*Supplied entries*
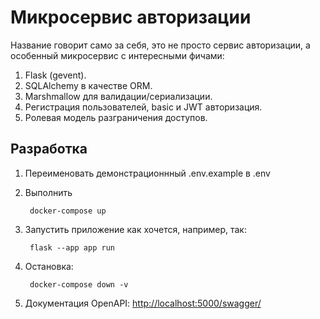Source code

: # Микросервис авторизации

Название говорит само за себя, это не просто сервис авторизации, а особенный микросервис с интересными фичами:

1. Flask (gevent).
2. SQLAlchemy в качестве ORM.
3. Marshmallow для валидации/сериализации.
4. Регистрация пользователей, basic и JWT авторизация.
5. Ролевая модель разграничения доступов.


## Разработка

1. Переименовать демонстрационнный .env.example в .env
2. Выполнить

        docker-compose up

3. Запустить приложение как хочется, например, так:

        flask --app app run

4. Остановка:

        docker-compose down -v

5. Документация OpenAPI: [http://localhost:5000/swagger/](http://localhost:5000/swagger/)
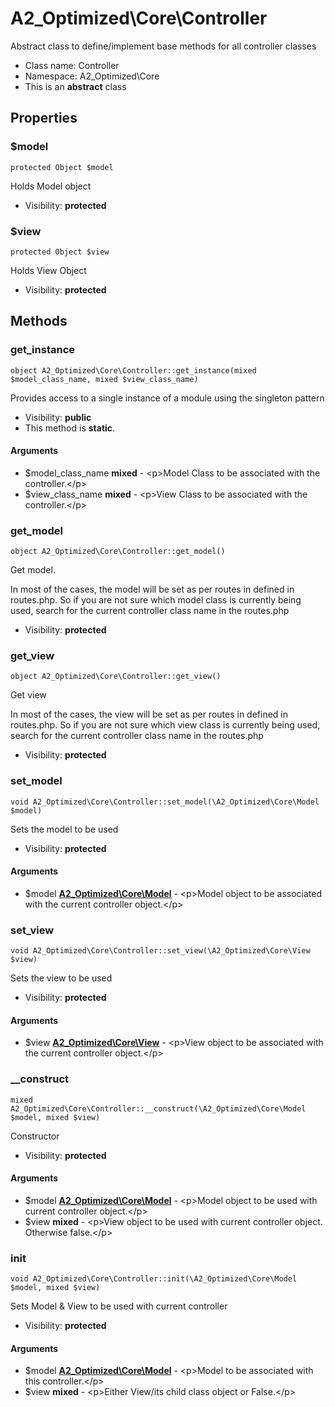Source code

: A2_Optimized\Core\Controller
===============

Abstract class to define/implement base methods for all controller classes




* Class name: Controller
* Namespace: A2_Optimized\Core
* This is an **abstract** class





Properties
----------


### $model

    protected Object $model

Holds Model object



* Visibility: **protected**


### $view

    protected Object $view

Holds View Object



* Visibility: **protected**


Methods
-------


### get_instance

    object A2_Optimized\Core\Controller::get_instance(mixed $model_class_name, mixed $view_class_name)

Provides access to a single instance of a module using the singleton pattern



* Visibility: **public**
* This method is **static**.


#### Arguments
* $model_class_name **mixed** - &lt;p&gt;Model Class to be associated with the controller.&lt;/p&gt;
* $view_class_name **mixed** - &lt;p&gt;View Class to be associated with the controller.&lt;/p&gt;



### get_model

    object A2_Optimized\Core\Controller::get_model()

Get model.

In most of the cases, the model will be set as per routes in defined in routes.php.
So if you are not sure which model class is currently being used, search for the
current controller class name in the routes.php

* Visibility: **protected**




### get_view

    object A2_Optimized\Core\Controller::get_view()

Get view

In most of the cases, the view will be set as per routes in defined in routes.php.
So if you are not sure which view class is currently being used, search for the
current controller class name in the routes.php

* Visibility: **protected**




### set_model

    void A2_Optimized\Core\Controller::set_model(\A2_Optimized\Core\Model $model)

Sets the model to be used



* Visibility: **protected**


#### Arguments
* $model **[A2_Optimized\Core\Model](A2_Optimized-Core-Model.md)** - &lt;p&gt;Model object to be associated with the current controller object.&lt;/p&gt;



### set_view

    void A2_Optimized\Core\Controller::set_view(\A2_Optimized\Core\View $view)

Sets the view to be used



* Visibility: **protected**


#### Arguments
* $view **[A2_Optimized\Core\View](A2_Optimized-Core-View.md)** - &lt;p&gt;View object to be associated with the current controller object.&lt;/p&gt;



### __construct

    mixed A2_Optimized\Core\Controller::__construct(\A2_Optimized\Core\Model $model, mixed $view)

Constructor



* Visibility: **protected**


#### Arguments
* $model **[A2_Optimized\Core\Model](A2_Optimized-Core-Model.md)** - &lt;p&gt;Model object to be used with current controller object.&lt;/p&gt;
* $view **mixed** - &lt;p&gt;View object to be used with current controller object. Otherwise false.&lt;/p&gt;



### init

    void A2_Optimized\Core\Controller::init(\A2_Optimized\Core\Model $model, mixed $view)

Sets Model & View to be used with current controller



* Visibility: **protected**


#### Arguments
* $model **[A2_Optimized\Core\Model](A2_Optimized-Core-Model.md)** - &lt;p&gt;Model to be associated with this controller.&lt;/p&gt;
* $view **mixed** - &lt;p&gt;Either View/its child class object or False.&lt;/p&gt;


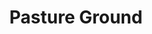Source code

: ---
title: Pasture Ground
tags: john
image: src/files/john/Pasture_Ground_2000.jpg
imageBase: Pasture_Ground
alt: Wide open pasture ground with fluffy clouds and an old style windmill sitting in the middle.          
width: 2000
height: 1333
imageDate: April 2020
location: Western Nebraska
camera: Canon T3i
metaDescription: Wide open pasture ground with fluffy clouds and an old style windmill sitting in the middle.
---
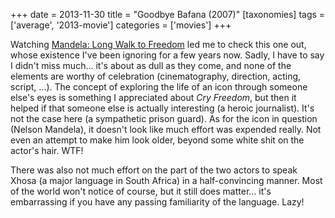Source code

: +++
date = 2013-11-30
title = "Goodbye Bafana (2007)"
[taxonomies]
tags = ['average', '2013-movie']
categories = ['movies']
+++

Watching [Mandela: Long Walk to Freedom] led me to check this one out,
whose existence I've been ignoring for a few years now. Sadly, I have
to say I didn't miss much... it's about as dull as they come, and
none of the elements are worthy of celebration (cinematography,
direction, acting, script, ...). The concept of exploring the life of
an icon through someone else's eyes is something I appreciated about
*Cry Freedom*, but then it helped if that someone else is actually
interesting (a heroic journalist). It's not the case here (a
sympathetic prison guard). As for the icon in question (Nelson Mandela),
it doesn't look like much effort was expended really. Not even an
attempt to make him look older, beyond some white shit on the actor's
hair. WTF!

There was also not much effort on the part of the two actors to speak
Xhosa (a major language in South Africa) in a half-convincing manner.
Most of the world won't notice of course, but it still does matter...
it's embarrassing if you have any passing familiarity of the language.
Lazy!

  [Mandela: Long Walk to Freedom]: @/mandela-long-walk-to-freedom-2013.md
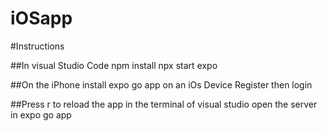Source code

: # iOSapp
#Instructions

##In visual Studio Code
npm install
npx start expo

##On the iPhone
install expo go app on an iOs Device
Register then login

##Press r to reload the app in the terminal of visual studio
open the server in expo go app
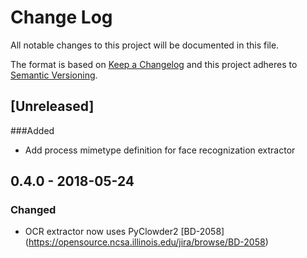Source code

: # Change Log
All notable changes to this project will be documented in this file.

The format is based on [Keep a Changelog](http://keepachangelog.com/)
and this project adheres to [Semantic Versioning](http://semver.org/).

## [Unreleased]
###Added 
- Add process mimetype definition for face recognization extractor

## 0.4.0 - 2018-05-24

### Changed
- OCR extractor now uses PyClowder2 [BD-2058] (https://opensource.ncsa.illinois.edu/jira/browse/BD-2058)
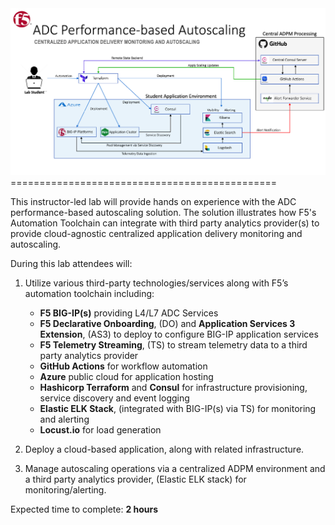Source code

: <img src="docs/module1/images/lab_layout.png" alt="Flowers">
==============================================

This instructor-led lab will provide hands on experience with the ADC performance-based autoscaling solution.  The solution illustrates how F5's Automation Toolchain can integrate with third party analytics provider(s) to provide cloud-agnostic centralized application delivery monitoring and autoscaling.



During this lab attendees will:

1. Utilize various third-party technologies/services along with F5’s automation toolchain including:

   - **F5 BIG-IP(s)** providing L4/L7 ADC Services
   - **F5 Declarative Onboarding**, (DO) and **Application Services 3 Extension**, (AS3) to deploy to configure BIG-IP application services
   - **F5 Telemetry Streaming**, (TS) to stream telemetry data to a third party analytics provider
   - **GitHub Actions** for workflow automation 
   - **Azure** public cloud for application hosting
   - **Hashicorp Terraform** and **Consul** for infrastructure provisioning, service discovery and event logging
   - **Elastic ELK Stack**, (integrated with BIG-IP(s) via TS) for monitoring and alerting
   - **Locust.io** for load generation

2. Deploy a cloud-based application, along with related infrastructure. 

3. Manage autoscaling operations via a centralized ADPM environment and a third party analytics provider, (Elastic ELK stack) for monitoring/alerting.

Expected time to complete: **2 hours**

*What needs to be done*
Give back all of the data exactly, but not the pictures.

*Output for this task*
Source code

: # Микросервис авторизации

Название говорит само за себя, это не просто сервис авторизации, а особенный микросервис с интересными фичами:

1. Flask (gevent).
2. SQLAlchemy в качестве ORM.
3. Marshmallow для валидации/сериализации.
4. Регистрация пользователей, basic и JWT авторизация.
5. Ролевая модель разграничения доступов.


## Разработка

1. Переименовать демонстрационнный .env.example в .env
2. Выполнить

        docker-compose up

3. Запустить приложение как хочется, например, так:

        flask --app app run

4. Остановка:

        docker-compose down -v

5. Документация OpenAPI: [http://localhost:5000/swagger/](http://localhost:5000/swagger/)
Source code

: A2_Optimized\Core\Controller
===============

Abstract class to define/implement base methods for all controller classes




* Class name: Controller
* Namespace: A2_Optimized\Core
* This is an **abstract** class





Properties
----------


### $model

    protected Object $model

Holds Model object



* Visibility: **protected**


### $view

    protected Object $view

Holds View Object



* Visibility: **protected**


Methods
-------


### get_instance

    object A2_Optimized\Core\Controller::get_instance(mixed $model_class_name, mixed $view_class_name)

Provides access to a single instance of a module using the singleton pattern



* Visibility: **public**
* This method is **static**.


#### Arguments
* $model_class_name **mixed** - &lt;p&gt;Model Class to be associated with the controller.&lt;/p&gt;
* $view_class_name **mixed** - &lt;p&gt;View Class to be associated with the controller.&lt;/p&gt;



### get_model

    object A2_Optimized\Core\Controller::get_model()

Get model.

In most of the cases, the model will be set as per routes in defined in routes.php.
So if you are not sure which model class is currently being used, search for the
current controller class name in the routes.php

* Visibility: **protected**




### get_view

    object A2_Optimized\Core\Controller::get_view()

Get view

In most of the cases, the view will be set as per routes in defined in routes.php.
So if you are not sure which view class is currently being used, search for the
current controller class name in the routes.php

* Visibility: **protected**




### set_model

    void A2_Optimized\Core\Controller::set_model(\A2_Optimized\Core\Model $model)

Sets the model to be used



* Visibility: **protected**


#### Arguments
* $model **[A2_Optimized\Core\Model](A2_Optimized-Core-Model.md)** - &lt;p&gt;Model object to be associated with the current controller object.&lt;/p&gt;



### set_view

    void A2_Optimized\Core\Controller::set_view(\A2_Optimized\Core\View $view)

Sets the view to be used



* Visibility: **protected**


#### Arguments
* $view **[A2_Optimized\Core\View](A2_Optimized-Core-View.md)** - &lt;p&gt;View object to be associated with the current controller object.&lt;/p&gt;



### __construct

    mixed A2_Optimized\Core\Controller::__construct(\A2_Optimized\Core\Model $model, mixed $view)

Constructor



* Visibility: **protected**


#### Arguments
* $model **[A2_Optimized\Core\Model](A2_Optimized-Core-Model.md)** - &lt;p&gt;Model object to be used with current controller object.&lt;/p&gt;
* $view **mixed** - &lt;p&gt;View object to be used with current controller object. Otherwise false.&lt;/p&gt;



### init

    void A2_Optimized\Core\Controller::init(\A2_Optimized\Core\Model $model, mixed $view)

Sets Model & View to be used with current controller



* Visibility: **protected**


#### Arguments
* $model **[A2_Optimized\Core\Model](A2_Optimized-Core-Model.md)** - &lt;p&gt;Model to be associated with this controller.&lt;/p&gt;
* $view **mixed** - &lt;p&gt;Either View/its child class object or False.&lt;/p&gt;


Source code

: ---
title: Pasture Ground
tags: john
image: src/files/john/Pasture_Ground_2000.jpg
imageBase: Pasture_Ground
alt: Wide open pasture ground with fluffy clouds and an old style windmill sitting in the middle.          
width: 2000
height: 1333
imageDate: April 2020
location: Western Nebraska
camera: Canon T3i
metaDescription: Wide open pasture ground with fluffy clouds and an old style windmill sitting in the middle.
---
Source code

: +++
date = 2013-11-30
title = "Goodbye Bafana (2007)"
[taxonomies]
tags = ['average', '2013-movie']
categories = ['movies']
+++

Watching [Mandela: Long Walk to Freedom] led me to check this one out,
whose existence I've been ignoring for a few years now. Sadly, I have
to say I didn't miss much... it's about as dull as they come, and
none of the elements are worthy of celebration (cinematography,
direction, acting, script, ...). The concept of exploring the life of
an icon through someone else's eyes is something I appreciated about
*Cry Freedom*, but then it helped if that someone else is actually
interesting (a heroic journalist). It's not the case here (a
sympathetic prison guard). As for the icon in question (Nelson Mandela),
it doesn't look like much effort was expended really. Not even an
attempt to make him look older, beyond some white shit on the actor's
hair. WTF!

There was also not much effort on the part of the two actors to speak
Xhosa (a major language in South Africa) in a half-convincing manner.
Most of the world won't notice of course, but it still does matter...
it's embarrassing if you have any passing familiarity of the language.
Lazy!

  [Mandela: Long Walk to Freedom]: @/mandela-long-walk-to-freedom-2013.md
Source code

: # iOSapp
#Instructions

##In visual Studio Code
npm install
npx start expo

##On the iPhone
install expo go app on an iOs Device
Register then login

##Press r to reload the app in the terminal of visual studio
open the server in expo go app
Source code

: # Change Log
All notable changes to this project will be documented in this file.

The format is based on [Keep a Changelog](http://keepachangelog.com/)
and this project adheres to [Semantic Versioning](http://semver.org/).

## [Unreleased]
###Added 
- Add process mimetype definition for face recognization extractor

## 0.4.0 - 2018-05-24

### Changed
- OCR extractor now uses PyClowder2 [BD-2058] (https://opensource.ncsa.illinois.edu/jira/browse/BD-2058)
Source code

: <img src="docs/module1/images/lab_layout.png" alt="Flowers">
==============================================

This instructor-led lab will provide hands on experience with the ADC performance-based autoscaling solution.  The solution illustrates how F5's Automation Toolchain can integrate with third party analytics provider(s) to provide cloud-agnostic centralized application delivery monitoring and autoscaling.



During this lab attendees will:

1. Utilize various third-party technologies/services along with F5’s automation toolchain including:

   - **F5 BIG-IP(s)** providing L4/L7 ADC Services
   - **F5 Declarative Onboarding**, (DO) and **Application Services 3 Extension**, (AS3) to deploy to configure BIG-IP application services
   - **F5 Telemetry Streaming**, (TS) to stream telemetry data to a third party analytics provider
   - **GitHub Actions** for workflow automation 
   - **Azure** public cloud for application hosting
   - **Hashicorp Terraform** and **Consul** for infrastructure provisioning, service discovery and event logging
   - **Elastic ELK Stack**, (integrated with BIG-IP(s) via TS) for monitoring and alerting
   - **Locust.io** for load generation

2. Deploy a cloud-based application, along with related infrastructure. 

3. Manage autoscaling operations via a centralized ADPM environment and a third party analytics provider, (Elastic ELK stack) for monitoring/alerting.

Expected time to complete: **2 hours**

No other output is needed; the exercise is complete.